## What to work on
A single number is required: how many lines of the listing below include the word "aprendentes".

■ ■ ■ ■ ■ ■ ■

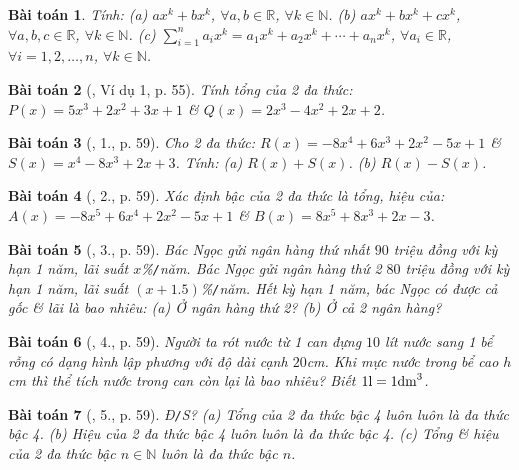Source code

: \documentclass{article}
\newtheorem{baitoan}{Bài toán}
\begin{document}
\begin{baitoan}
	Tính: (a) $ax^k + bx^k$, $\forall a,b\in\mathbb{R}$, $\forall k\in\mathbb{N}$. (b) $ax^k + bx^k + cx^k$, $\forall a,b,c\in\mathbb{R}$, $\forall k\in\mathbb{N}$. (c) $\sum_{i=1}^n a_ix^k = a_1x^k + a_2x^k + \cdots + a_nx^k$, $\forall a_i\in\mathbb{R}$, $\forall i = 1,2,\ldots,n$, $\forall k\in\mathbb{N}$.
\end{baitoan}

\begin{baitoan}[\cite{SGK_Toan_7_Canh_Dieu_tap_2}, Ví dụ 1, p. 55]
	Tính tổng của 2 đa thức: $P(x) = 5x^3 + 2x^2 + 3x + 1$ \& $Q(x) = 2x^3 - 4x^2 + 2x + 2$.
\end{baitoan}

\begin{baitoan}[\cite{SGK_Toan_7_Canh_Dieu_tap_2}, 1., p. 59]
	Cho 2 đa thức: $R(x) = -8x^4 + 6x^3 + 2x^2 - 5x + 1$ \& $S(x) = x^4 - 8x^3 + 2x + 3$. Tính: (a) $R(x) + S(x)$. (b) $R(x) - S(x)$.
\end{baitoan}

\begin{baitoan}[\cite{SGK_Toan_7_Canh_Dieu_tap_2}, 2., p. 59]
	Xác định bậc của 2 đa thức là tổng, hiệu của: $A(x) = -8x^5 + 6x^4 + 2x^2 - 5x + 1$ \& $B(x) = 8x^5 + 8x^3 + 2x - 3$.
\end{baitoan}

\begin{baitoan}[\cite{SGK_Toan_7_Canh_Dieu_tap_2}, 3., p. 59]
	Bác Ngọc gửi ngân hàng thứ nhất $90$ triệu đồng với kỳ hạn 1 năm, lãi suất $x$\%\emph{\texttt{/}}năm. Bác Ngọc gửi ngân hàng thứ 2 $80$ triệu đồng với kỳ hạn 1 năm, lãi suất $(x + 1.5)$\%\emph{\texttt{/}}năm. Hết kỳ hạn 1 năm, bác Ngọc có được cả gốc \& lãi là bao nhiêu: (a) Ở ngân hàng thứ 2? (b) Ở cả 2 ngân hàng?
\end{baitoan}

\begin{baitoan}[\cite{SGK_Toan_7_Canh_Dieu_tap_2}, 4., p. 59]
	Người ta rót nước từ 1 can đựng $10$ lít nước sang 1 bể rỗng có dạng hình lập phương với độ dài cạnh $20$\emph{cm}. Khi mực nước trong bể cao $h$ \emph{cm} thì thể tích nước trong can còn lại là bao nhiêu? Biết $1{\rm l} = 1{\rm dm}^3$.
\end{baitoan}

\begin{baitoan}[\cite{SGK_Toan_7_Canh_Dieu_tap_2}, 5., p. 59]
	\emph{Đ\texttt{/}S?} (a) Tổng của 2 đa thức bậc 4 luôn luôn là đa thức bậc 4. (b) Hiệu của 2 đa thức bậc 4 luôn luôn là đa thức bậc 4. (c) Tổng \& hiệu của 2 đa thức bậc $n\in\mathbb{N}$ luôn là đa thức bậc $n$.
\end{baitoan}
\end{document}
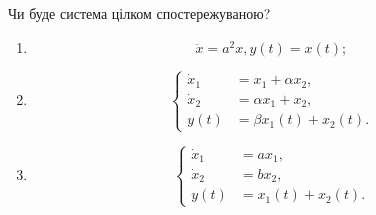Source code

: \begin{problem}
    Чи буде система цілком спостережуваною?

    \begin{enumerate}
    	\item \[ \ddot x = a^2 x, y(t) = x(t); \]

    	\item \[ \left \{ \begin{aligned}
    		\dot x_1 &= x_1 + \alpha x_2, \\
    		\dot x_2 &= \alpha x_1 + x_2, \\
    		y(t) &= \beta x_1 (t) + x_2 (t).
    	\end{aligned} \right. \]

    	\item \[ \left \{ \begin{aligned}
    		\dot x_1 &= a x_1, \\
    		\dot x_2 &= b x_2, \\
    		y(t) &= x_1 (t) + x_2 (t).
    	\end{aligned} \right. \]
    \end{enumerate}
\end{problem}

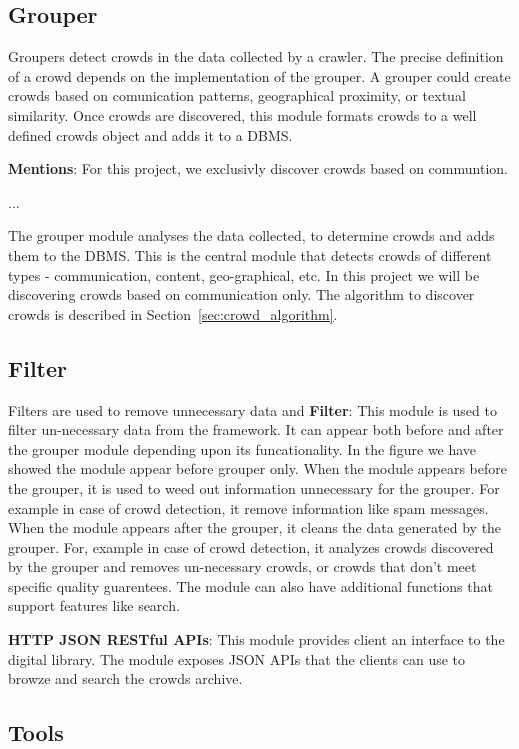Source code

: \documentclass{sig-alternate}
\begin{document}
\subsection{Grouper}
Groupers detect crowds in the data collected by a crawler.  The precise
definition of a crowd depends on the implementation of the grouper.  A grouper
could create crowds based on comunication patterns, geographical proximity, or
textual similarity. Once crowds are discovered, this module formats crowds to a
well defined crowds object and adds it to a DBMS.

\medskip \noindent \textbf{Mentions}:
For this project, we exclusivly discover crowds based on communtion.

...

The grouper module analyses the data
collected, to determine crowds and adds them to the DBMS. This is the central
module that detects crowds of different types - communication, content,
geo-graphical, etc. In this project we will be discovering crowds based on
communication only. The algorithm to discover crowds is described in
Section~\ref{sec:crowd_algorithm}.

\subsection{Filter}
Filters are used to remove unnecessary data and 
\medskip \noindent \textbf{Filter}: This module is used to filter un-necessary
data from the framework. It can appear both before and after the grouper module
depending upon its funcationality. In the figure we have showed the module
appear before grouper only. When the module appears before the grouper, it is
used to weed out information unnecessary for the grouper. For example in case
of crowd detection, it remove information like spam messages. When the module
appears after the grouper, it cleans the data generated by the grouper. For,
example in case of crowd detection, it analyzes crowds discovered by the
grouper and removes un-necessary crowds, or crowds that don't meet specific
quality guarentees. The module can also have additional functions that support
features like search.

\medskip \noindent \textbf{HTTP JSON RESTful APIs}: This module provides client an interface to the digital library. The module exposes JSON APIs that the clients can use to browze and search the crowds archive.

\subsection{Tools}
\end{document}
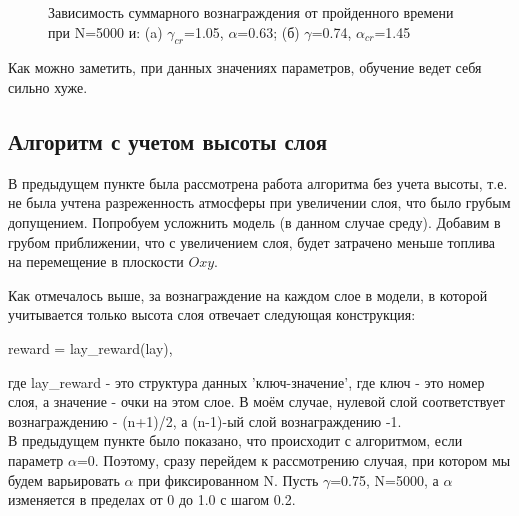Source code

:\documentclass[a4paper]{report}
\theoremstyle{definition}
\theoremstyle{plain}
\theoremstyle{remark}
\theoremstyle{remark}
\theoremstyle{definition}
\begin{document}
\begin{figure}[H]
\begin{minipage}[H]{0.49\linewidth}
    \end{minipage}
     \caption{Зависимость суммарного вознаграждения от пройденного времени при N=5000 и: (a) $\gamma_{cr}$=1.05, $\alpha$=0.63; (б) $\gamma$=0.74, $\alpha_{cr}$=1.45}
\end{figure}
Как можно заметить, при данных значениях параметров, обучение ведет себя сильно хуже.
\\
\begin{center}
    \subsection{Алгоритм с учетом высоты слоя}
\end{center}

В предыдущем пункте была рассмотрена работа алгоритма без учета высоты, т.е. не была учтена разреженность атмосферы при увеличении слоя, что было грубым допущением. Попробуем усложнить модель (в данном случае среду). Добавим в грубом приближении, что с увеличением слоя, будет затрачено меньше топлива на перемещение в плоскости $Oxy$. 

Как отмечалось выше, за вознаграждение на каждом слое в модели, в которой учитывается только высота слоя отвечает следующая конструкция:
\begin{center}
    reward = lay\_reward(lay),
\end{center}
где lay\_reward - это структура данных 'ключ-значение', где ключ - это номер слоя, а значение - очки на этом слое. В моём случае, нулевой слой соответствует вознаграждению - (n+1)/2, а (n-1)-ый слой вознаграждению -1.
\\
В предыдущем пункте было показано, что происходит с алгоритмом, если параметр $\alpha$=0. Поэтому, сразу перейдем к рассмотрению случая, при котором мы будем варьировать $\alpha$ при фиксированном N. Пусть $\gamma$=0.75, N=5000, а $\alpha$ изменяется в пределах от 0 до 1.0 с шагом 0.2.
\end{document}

■ ■ ■ ■ ■ ■ ■

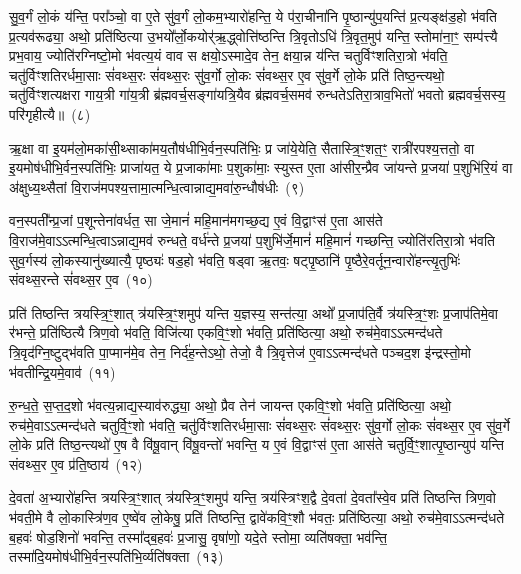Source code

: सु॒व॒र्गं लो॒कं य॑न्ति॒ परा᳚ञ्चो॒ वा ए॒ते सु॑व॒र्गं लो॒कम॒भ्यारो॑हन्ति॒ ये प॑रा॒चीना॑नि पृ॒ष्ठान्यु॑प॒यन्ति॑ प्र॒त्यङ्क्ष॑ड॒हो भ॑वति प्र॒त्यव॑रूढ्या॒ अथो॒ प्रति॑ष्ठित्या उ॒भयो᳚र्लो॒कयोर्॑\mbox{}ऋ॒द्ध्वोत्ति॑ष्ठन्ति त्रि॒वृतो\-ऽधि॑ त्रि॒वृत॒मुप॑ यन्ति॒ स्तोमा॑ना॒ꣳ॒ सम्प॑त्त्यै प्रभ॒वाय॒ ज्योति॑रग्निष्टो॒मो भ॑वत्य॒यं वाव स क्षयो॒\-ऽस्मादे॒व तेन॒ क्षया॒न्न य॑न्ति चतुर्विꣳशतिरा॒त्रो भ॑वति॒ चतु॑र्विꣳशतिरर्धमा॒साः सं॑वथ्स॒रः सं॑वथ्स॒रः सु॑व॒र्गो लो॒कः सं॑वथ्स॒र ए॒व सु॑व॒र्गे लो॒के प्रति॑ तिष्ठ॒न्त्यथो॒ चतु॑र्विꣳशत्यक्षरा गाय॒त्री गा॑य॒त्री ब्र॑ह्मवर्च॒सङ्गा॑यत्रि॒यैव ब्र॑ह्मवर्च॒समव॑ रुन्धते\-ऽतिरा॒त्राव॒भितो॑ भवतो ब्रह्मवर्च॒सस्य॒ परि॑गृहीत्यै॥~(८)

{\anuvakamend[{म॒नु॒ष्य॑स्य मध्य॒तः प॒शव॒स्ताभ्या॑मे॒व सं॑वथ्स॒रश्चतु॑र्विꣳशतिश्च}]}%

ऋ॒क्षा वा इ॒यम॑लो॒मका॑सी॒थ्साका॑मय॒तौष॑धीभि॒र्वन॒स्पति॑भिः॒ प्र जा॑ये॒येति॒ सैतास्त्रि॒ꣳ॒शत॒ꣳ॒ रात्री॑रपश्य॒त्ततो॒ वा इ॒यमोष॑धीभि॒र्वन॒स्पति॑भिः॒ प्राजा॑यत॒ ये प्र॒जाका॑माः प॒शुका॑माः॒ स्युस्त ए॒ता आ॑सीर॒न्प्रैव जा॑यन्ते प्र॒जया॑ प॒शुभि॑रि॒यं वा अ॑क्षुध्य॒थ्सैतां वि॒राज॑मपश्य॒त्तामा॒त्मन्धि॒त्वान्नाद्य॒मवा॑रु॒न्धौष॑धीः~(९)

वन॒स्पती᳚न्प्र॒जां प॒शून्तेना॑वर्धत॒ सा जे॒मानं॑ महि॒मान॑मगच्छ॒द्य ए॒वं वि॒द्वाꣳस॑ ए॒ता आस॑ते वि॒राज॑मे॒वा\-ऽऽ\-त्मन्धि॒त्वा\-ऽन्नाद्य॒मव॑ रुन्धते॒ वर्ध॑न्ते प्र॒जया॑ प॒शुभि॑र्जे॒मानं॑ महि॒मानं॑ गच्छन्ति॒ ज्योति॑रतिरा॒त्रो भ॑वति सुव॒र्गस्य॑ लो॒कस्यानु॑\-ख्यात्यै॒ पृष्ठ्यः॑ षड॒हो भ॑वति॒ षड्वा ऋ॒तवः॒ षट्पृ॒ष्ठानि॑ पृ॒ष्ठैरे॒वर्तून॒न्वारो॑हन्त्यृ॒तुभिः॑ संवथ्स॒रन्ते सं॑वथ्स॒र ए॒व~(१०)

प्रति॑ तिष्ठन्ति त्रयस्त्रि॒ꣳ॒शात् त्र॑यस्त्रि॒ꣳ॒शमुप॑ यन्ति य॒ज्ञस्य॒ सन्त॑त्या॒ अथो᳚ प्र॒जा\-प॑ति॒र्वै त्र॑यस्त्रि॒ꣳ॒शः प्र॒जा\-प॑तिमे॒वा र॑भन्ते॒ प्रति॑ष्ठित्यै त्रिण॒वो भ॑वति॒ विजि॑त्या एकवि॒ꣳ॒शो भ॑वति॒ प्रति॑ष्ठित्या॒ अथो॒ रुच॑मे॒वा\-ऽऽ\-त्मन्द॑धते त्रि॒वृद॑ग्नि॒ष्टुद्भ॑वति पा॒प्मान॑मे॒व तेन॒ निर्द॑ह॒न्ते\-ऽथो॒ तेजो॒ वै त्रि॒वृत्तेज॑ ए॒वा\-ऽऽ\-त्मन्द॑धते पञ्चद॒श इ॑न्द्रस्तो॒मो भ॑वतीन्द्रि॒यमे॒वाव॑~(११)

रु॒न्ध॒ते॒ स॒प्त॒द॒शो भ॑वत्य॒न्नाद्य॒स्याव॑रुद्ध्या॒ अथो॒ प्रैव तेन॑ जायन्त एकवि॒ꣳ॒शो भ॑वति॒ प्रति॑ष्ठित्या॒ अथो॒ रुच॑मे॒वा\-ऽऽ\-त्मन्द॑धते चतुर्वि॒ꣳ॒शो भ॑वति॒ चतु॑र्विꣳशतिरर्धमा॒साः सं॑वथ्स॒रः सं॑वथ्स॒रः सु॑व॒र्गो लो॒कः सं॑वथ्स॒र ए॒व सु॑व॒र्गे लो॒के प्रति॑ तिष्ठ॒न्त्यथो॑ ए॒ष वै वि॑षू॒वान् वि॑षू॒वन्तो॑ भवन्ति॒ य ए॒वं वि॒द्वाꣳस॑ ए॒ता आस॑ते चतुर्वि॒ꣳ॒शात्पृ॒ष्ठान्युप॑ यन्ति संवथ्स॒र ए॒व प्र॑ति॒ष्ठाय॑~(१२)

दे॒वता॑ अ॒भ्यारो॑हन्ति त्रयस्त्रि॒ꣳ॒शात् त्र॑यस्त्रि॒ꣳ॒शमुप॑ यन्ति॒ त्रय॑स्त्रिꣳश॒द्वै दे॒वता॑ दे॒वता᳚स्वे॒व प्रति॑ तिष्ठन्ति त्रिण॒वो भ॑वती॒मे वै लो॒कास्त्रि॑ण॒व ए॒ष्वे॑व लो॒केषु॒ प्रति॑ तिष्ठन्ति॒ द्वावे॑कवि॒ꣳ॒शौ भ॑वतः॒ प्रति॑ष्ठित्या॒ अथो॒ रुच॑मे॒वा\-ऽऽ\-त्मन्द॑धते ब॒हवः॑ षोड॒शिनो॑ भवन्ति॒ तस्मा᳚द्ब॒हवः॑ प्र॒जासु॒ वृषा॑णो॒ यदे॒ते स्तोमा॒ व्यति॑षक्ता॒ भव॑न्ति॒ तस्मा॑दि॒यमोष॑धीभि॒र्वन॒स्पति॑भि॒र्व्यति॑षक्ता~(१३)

■ ■ ■ ■ ■ ■ ■

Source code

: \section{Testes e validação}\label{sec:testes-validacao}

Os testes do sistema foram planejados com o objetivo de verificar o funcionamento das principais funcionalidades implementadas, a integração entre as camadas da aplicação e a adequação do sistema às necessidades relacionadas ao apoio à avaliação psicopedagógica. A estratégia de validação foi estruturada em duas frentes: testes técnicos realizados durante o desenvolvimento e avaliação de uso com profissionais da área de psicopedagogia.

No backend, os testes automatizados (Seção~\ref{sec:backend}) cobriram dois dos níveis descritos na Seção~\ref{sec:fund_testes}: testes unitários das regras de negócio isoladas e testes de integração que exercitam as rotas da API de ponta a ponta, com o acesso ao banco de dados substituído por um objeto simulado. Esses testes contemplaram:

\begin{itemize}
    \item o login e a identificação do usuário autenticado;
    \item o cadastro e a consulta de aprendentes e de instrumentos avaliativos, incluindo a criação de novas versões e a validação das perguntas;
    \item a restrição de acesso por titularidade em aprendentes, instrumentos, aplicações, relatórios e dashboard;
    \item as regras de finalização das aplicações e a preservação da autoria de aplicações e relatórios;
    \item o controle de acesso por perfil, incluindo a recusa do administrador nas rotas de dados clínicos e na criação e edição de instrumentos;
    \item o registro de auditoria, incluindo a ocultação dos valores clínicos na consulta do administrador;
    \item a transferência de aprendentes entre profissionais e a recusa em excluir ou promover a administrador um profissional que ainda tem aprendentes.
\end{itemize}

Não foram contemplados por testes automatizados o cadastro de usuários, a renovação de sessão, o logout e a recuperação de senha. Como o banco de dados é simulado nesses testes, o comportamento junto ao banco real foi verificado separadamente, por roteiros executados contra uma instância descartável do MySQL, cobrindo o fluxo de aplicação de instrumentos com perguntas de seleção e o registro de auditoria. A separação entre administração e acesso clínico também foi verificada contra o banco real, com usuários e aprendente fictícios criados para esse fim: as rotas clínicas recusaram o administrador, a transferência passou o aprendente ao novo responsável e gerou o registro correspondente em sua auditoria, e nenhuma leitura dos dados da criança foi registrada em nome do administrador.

■ ■ ■ ■ ■ ■ ■

## Answer to this exercise
3